[Foundation-l] On curiosity, cats and scapegoats

Keegan Peterzell keegan.wiki at gmail.com
Tue Sep 13 05:39:27 UTC 2011


I didn't participate in the referendum.  I understood from the beginning
that this was going to be implimented, the matter of community opinion is
nice to ask for but didn't really matter, and ultimately the only thing that
comes of this is help answering Islamic users questioning us showing
depictions of Mohammed.

The conversation in this thread has been engaging in helping me decide my
opinion on a personal level: I'll go with the filter as responsible concept.

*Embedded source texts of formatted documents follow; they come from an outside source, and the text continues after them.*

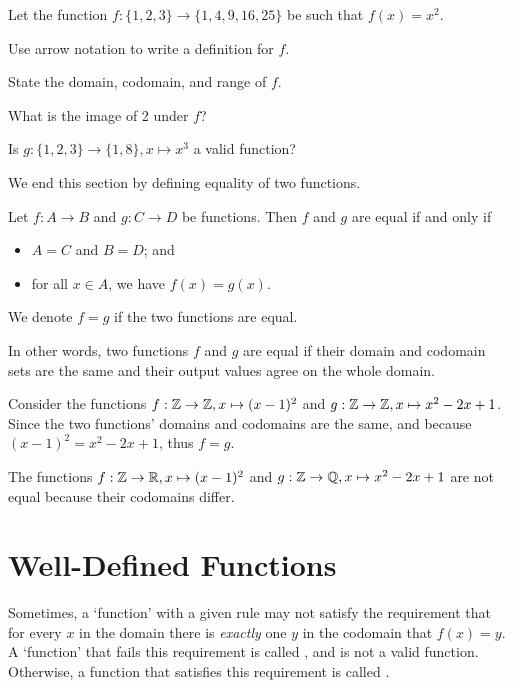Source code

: \begin{exercise}
    Let the function $f: \{1, 2, 3\} \to \{1, 4, 9, 16, 25\}$ be such that $f(x) = x^2$.
    \begin{partquestions}{\roman*}
        \item Use arrow notation to write a definition for $f$.
        \item State the domain, codomain, and range of $f$.
        \item What is the image of 2 under $f$?
        \item Is $g: \{1, 2, 3\} \to \{1, 8\}, x \mapsto x^3$ a valid function?
    \end{partquestions}
\end{exercise}

We end this section by defining equality of two functions.
\begin{definition}
    Let $f: A \to B$ and $g: C \to D$ be functions. Then $f$ and $g$ are equal if and only if
    \begin{itemize}
        \item $A = C$ and $B = D$; and
        \item for all $x \in A$, we have $f(x) = g(x)$.
    \end{itemize}
    We denote $f = g$ if the two functions are equal.
\end{definition}

In other words, two functions $f$ and $g$ are equal if their domain and codomain sets are the same and their output values agree on the whole domain.

\begin{example}
    Consider the functions $f: \mathbb{Z} \to \mathbb{Z}, x \mapsto (x-1)^2$ and $g: \mathbb{Z} \to \mathbb{Z}, x \mapsto x^2 - 2x + 1$. Since the two functions' domains and codomains are the same, and because $(x-1)^2 = x^2 - 2x + 1$, thus $f = g$.
\end{example}

\begin{example}
    The functions $f: \mathbb{Z} \to \mathbb{R}, x \mapsto (x-1)^2$ and $g: \mathbb{Z} \to \mathbb{Q}, x \mapsto x^2 - 2x + 1$ are not equal because their codomains differ.
\end{example}

\section{Well-Defined Functions}
Sometimes, a `function' with a given rule may not satisfy the requirement that for every $x$ in the domain there is \textit{exactly} one $y$ in the codomain that $f(x) = y$. A `function' that fails this requirement is called , and is not a valid function. Otherwise, a function that satisfies this requirement is called .

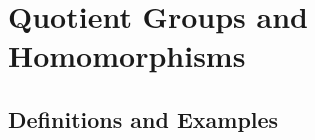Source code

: \documentclass[9pt]{book}
\newcommand{\Z}{\mathbb{Z}}
\begin{document}
         
   \chapter{Quotient Groups and Homomorphisms}
      \section{Definitions and Examples}
         
\begin{comment}
   \chapter{Preliminaries}
      \section{Basics}
         
      \section{Properties Of The Integers}
         
      \section{$\Z/n\Z$ : The Integers Modulo $n$}
         
         
   \part{}

   \chapter{Introduction To Groups}
      \section{Basic Axioms And Examples}
         
      \section{Dihedral Groups}
         
      \section{Symmetric Groups}
         

\end{comment}
\end{document}
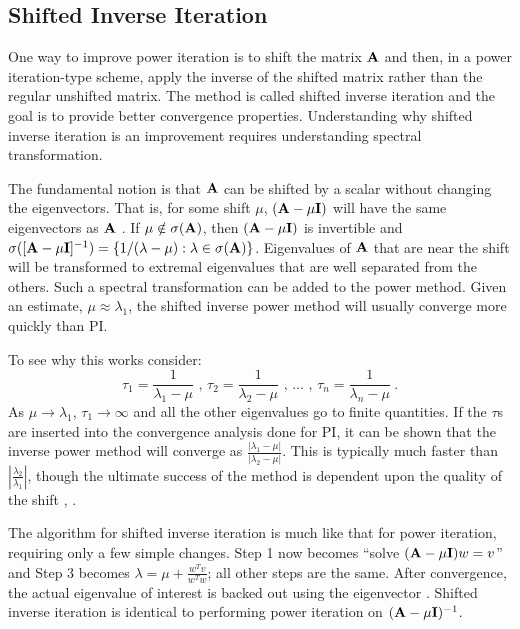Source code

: \subsection{Shifted Inverse Iteration}
One way to improve power iteration is to shift the matrix $\mathbf{A}$ and then, in a power iteration-type scheme, apply the inverse of the shifted matrix rather than the regular unshifted matrix. The method is called shifted inverse iteration and the goal is to provide better convergence properties. Understanding why shifted inverse iteration is an improvement requires understanding spectral transformation. 

The fundamental notion is that $\mathbf{A}$ can be shifted by a scalar without changing the eigenvectors. That is, for some shift $\mu$, $(\mathbf{A} - \mu \mathbf{I})$ will have the same eigenvectors as $\mathbf{A}$ \cite{Sorensen1996}. If $\mu \notin \sigma(\mathbf{A})$, then $(\mathbf{A} - \mu \mathbf{I})$ is invertible and $\sigma([\mathbf{A} - \mu \mathbf{I}]^{-1}) = \{1/(\lambda - \mu):\lambda \in \sigma(\mathbf{A})\}$. Eigenvalues of $\mathbf{A}$ that are near the shift will be transformed to extremal eigenvalues that are well separated from the others. Such a spectral transformation can be added to the power method. Given an estimate, $\mu \approx \lambda_1$, the shifted inverse power method will usually converge more quickly than PI.

To see why this works consider: 
%
\begin{equation}
    \tau_1 = \frac{1}{\lambda_1 - \mu}\text{ , }\tau_2 = \frac{1}{\lambda_2 - \mu}\text{ , }\dots\text{ , }\tau_n = \frac{1}{\lambda_n - \mu} \:.
\end{equation}
%
As $\mu \to \lambda_1$, $\tau_1 \to \infty$ and all the other eigenvalues go to finite quantities. If the $\tau$s are inserted into the convergence analysis done for PI, it can be shown that the inverse power method will converge as $\frac{|\lambda_{1} - \mu|}{|\lambda_{2} - \mu|}$. This is typically much faster than $|\frac{\lambda_{2}}{\lambda_{1}}|$, though the ultimate success of the method is dependent upon the quality of the shift \cite{Sorensen1996}, \cite{Trefethen1997}. 

The algorithm for shifted inverse iteration is much like that for power iteration, requiring only a few simple changes. Step 1 now becomes ``solve $(\mathbf{A}-\mu \mathbf{I})w = v$'' and Step 3 becomes $\lambda = \mu + \frac{w^{T}v}{w^{T}w}$; all other steps are the same. After convergence, the actual eigenvalue of interest is backed out using the eigenvector \cite{Sorensen1996}.  Shifted inverse iteration is identical to performing power iteration on $(\mathbf{A}-\mu \mathbf{I})^{-1}$.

Milos, you state that Americans see everything involving nudity under the
label as porn and offensive, and filtering with that mindset is a bad idea.
 You're correct about Americans acting that way in general.  I could pull a
juvenile prank and replace someone's computer background with the image of a
penis, and it will be called porn.  It's not, it's an image of a penis, but
that's the feeling we evoke.

We're growing and developing in Islamic countries and countries with a high
percentage of Islamic population.  A highly held principle is not seeing,
publishing, or distributing depictions of Mohammed.  This is a deeply felt
belief, one which makes any claims to offending morals seem trivial.  We had
a massive problem at the Arabic Wikipedia over providing content that
depicted Mohammed. From our standpoint in customer relations on OTRS and on
Wikimedia projects in general, we could do little but provide information on
how the hide all images with the disclaimer of NOTCENSORED, NPOV, you should
be more cultured than to believe that's actually what Mohammed looked
like/be more open minded...the list goes on.

Now, when we choose to point to cultural trends as a reason something is
bad, the argument will die.  If you inform most of the Western readers that
you are offended by images of Mohammed, at some point someone will have the
same reaction that happens when talking about Americans and sexual images.
 Americans might have the same argument used against them with Muslems.  The
point is that we have to respect cultural norms and see why they are what
they are.  We can disagree, but the first step for globalization is the
ability to say "Oh, I see where you're coming from."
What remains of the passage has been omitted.